With the aim of making women visible in PBA, Belen forges her path at TNT
When a door was shut on Maureen Belen, another one opened. Not just a door, actually—a huge rollup steel gate leading to the brightest lit sporting arena in the country.
Unable to snare a gig in the trailblazing Women’s National Basketball League, Belen instead found herself making history in the Philippine Basketball Association (PBA) as a member of comebacking champion mentor Chot Reyes’ coaching staff at TNT.
“I get chills really just thinking about it,” Belen told the Inquirer recently. “Most girls [in this sport] have been working hard and dedicating so much of their time [to their craft]. And they are doing so without seeing any finish line.”
She’s giving those girls something new to shoot for, an added proof that the PBA’s glass ceiling isn’t unbreakable.
“When they (Chot and Josh Reyes) welcomed me to the team, they [told the team] … whatever words that would come from of me, take it as words coming from them. There’s the utmost respect. Grabe.”
She insists she isn’t a pioneer, just a face in a league that has embraced diversity in bits and pieces. Former Sen. Nikki Coseteng was once a team owner in the league. TNT alone had several women in its franchise, including former manager Debbie Tan and current nutritionist Jeaneth Aro. The team also had a female physical therapist when it was known as Mobiline.
Weight of opportunity
But no other woman has breached the coaching staff of any squad until now. And the weight of the opportunity is not lost on Belen, who knows that the door leads to several more steps to her noble goal of “making the woman seen.”
“I can’t wait for the day to be on the court, even if it just means handing a bottle of water to Chot Reyes,” she said with a hearty laugh.
“Really, all it takes is one girl to see, ‘Hey there’s a woman in there!’ ‘If she can do it, why can’t I?’”
Belen knows that from here on out, things are only going to get tougher. She is fully aware that the days ahead will be filled with testy moments.
“My dad and my partner told me: ‘There will be men who won’t be happy. Sure, there will be the likes of Chot Reyes who are very inclusive, open for diversity, but he’s only among the few. “‘There will be plenty who’ll be intimidated, there will be a plenty who’d ask ‘why are you here?’ ‘Why are you jumping the line?’ ‘Why are you shouting at me?’

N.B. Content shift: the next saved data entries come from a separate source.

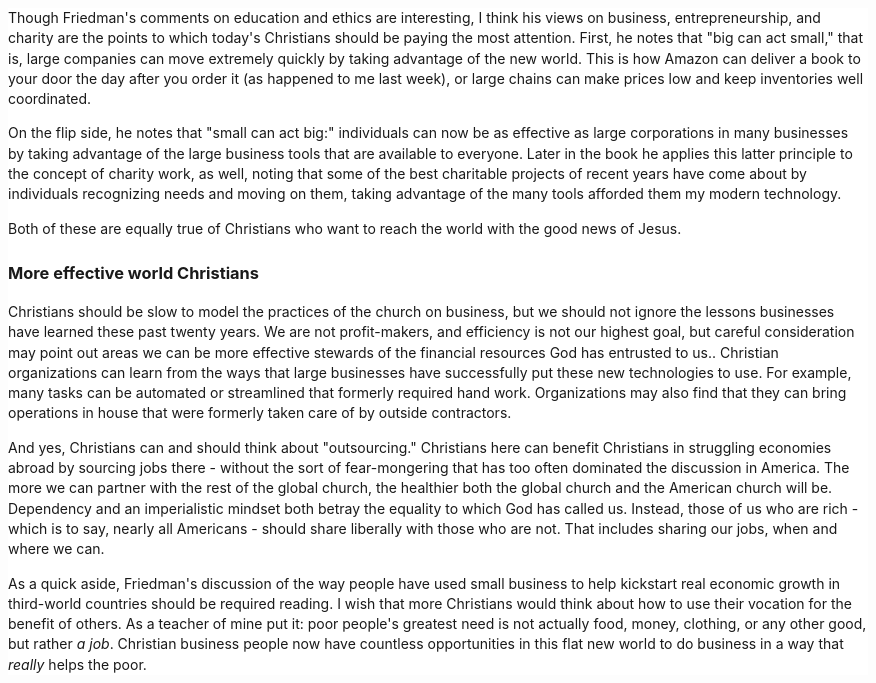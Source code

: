 Though Friedman's comments on education and ethics are interesting, I
think his views on business, entrepreneurship, and charity are the
points to which today's Christians should be paying the most attention.
First, he notes that "big can act small," that is, large companies can
move extremely quickly by taking advantage of the new world. This is how
Amazon can deliver a book to your door the day after you order it (as
happened to me last week), or large chains can make prices low and keep
inventories well coordinated.

On the flip side, he notes that "small can act big:" individuals can now
be as effective as large corporations in many businesses by taking
advantage of the large business tools that are available to everyone.
Later in the book he applies this latter principle to the concept of
charity work, as well, noting that some of the best charitable projects
of recent years have come about by individuals recognizing needs and
moving on them, taking advantage of the many tools afforded them my
modern technology.

Both of these are equally true of Christians who want to reach the world
with the good news of Jesus.

### More effective world Christians

Christians should be slow to model the practices of the church on
business, but we should not ignore the lessons businesses have learned
these past twenty years. We are not profit-makers, and efficiency is not
our highest goal, but careful consideration may point out areas we can
be more effective stewards of the financial resources God has entrusted
to us.. Christian organizations can learn from the ways that large
businesses have successfully put these new technologies to use. For
example, many tasks can be automated or streamlined that formerly
required hand work. Organizations may also find that they can bring
operations in house that were formerly taken care of by outside
contractors.

And yes, Christians can and should think about "outsourcing." Christians
here can benefit Christians in struggling economies abroad by sourcing
jobs there - without the sort of fear-mongering that has too often
dominated the discussion in America. The more we can partner with the
rest of the global church, the healthier both the global church and the
American church will be. Dependency and an imperialistic mindset both
betray the equality to which God has called us. Instead, those of us who
are rich - which is to say, nearly all Americans - should share
liberally with those who are not. That includes sharing our jobs, when
and where we can.

As a quick aside, Friedman's discussion of the way people have used
small business to help kickstart real economic growth in third-world
countries should be required reading. I wish that more Christians would
think about how to use their vocation for the benefit of others. As a
teacher of mine put it: poor people's greatest need is not actually
food, money, clothing, or any other good, but rather *a job*. Christian
business people now have countless opportunities in this flat new world
to do business in a way that *really* helps the poor.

She then whipped up a quick math to make it easier to understand.
“[I]magine, at TNT, I’m coming to a place where I’d face 15 men—some players, some coaches. There’s the utility, and there are managers, too. What more if it’s a complete team meeting? That’s easily 30 men. And this is just one team,” Belen said.
“We’re talking about 30 men from each of the 12 PBA teams that I have to deal with and whom I have to make myself included,” she added.
“I can’t behave like I’m special just because I’m a woman.”
So to prepare for that, Belen looks back at a simple tip Reyes shared during one of their virtual chats and phone messages.
“You know, coach Chot taught me something. He said I really have to get that core conditioning in. It’s not for the abs. It’s for you to be able to stomach the things you never thought you’re going to have to stomach,’” she recalled.
Belen went on to identify them one by one, matter-of-factly: “Catcalling, misogynistic remarks, locker room jokes. There’s also the comments behind your back; comments on the way you talk, the way you dress, the way you do your hair—pretty much everything about being a woman.”
“I can tell you that I am prepared [for all of that],” she said. “I’m really focused on one thing—and that’s to showing them why I’m there in the first place. I know I’m going to work doubly harder. But women are already used to that. The pressure has always been more than what men have to go through.”
And she knows what it would mean if she succeeds at TNT.
“This is for all the girls who worked hard for years,” she added, while tipping her hat to veteran coaches Haydee Ong, Ai Lebornio and Julie Amos.
“What is important now is that we’re here—and that our time has come.”